◆ EXTRACTED DATA
◇ ◇ ◇

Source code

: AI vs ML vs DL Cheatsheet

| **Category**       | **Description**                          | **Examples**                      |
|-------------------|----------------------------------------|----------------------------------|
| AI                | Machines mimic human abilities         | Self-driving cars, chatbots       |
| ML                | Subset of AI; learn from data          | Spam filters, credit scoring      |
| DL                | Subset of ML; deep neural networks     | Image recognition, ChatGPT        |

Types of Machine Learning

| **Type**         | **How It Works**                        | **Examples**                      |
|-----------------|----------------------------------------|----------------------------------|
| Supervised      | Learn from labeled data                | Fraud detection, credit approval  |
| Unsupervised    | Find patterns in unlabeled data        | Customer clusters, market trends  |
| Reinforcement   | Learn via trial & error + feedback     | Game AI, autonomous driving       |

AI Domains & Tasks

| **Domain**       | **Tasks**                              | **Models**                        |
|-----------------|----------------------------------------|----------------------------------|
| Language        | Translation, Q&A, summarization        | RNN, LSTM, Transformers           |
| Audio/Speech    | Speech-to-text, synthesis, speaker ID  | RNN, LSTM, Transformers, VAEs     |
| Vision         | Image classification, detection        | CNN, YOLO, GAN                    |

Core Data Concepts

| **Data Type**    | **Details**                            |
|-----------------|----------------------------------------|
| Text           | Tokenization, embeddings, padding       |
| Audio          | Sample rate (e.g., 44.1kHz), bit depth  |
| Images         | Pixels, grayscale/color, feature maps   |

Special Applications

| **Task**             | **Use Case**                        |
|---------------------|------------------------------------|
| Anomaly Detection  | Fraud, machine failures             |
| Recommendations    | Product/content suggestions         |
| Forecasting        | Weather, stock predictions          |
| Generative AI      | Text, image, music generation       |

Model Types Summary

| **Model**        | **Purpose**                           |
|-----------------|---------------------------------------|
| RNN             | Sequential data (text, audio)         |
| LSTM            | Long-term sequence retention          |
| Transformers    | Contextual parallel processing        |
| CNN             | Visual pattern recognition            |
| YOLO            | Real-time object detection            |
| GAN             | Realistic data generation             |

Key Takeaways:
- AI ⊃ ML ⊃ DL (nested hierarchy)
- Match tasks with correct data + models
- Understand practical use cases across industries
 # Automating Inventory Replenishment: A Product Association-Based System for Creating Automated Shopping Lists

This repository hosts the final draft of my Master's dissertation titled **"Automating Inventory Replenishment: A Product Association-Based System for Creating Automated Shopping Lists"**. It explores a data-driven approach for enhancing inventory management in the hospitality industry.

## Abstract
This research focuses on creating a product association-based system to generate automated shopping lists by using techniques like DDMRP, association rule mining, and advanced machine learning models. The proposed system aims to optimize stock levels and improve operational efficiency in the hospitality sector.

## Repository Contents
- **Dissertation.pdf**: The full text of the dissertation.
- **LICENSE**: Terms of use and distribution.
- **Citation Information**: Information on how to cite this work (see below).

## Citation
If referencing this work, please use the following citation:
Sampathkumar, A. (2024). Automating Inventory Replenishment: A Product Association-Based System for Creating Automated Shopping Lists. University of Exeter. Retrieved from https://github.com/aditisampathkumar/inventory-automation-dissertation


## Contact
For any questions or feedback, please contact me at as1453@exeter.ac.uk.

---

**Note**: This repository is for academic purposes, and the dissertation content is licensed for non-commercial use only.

◇ ◇ ◇

With no line skipped, copy the entries exactly as written.

◆ OUTPUT FOR THIS TASK
Source code

: AI vs ML vs DL Cheatsheet

| **Category**       | **Description**                          | **Examples**                      |
|-------------------|----------------------------------------|----------------------------------|
| AI                | Machines mimic human abilities         | Self-driving cars, chatbots       |
| ML                | Subset of AI; learn from data          | Spam filters, credit scoring      |
| DL                | Subset of ML; deep neural networks     | Image recognition, ChatGPT        |

Types of Machine Learning

| **Type**         | **How It Works**                        | **Examples**                      |
|-----------------|----------------------------------------|----------------------------------|
| Supervised      | Learn from labeled data                | Fraud detection, credit approval  |
| Unsupervised    | Find patterns in unlabeled data        | Customer clusters, market trends  |
| Reinforcement   | Learn via trial & error + feedback     | Game AI, autonomous driving       |

AI Domains & Tasks

| **Domain**       | **Tasks**                              | **Models**                        |
|-----------------|----------------------------------------|----------------------------------|
| Language        | Translation, Q&A, summarization        | RNN, LSTM, Transformers           |
| Audio/Speech    | Speech-to-text, synthesis, speaker ID  | RNN, LSTM, Transformers, VAEs     |
| Vision         | Image classification, detection        | CNN, YOLO, GAN                    |

Core Data Concepts

| **Data Type**    | **Details**                            |
|-----------------|----------------------------------------|
| Text           | Tokenization, embeddings, padding       |
| Audio          | Sample rate (e.g., 44.1kHz), bit depth  |
| Images         | Pixels, grayscale/color, feature maps   |

Special Applications

| **Task**             | **Use Case**                        |
|---------------------|------------------------------------|
| Anomaly Detection  | Fraud, machine failures             |
| Recommendations    | Product/content suggestions         |
| Forecasting        | Weather, stock predictions          |
| Generative AI      | Text, image, music generation       |

Model Types Summary

| **Model**        | **Purpose**                           |
|-----------------|---------------------------------------|
| RNN             | Sequential data (text, audio)         |
| LSTM            | Long-term sequence retention          |
| Transformers    | Contextual parallel processing        |
| CNN             | Visual pattern recognition            |
| YOLO            | Real-time object detection            |
| GAN             | Realistic data generation             |

Key Takeaways:
- AI ⊃ ML ⊃ DL (nested hierarchy)
- Match tasks with correct data + models
- Understand practical use cases across industries
 # Automating Inventory Replenishment: A Product Association-Based System for Creating Automated Shopping Lists

This repository hosts the final draft of my Master's dissertation titled **"Automating Inventory Replenishment: A Product Association-Based System for Creating Automated Shopping Lists"**. It explores a data-driven approach for enhancing inventory management in the hospitality industry.

## Abstract
This research focuses on creating a product association-based system to generate automated shopping lists by using techniques like DDMRP, association rule mining, and advanced machine learning models. The proposed system aims to optimize stock levels and improve operational efficiency in the hospitality sector.

## Repository Contents
- **Dissertation.pdf**: The full text of the dissertation.
- **LICENSE**: Terms of use and distribution.
- **Citation Information**: Information on how to cite this work (see below).

## Citation
If referencing this work, please use the following citation:
Sampathkumar, A. (2024). Automating Inventory Replenishment: A Product Association-Based System for Creating Automated Shopping Lists. University of Exeter. Retrieved from https://github.com/aditisampathkumar/inventory-automation-dissertation


## Contact
For any questions or feedback, please contact me at as1453@exeter.ac.uk.

---

**Note**: This repository is for academic purposes, and the dissertation content is licensed for non-commercial use only.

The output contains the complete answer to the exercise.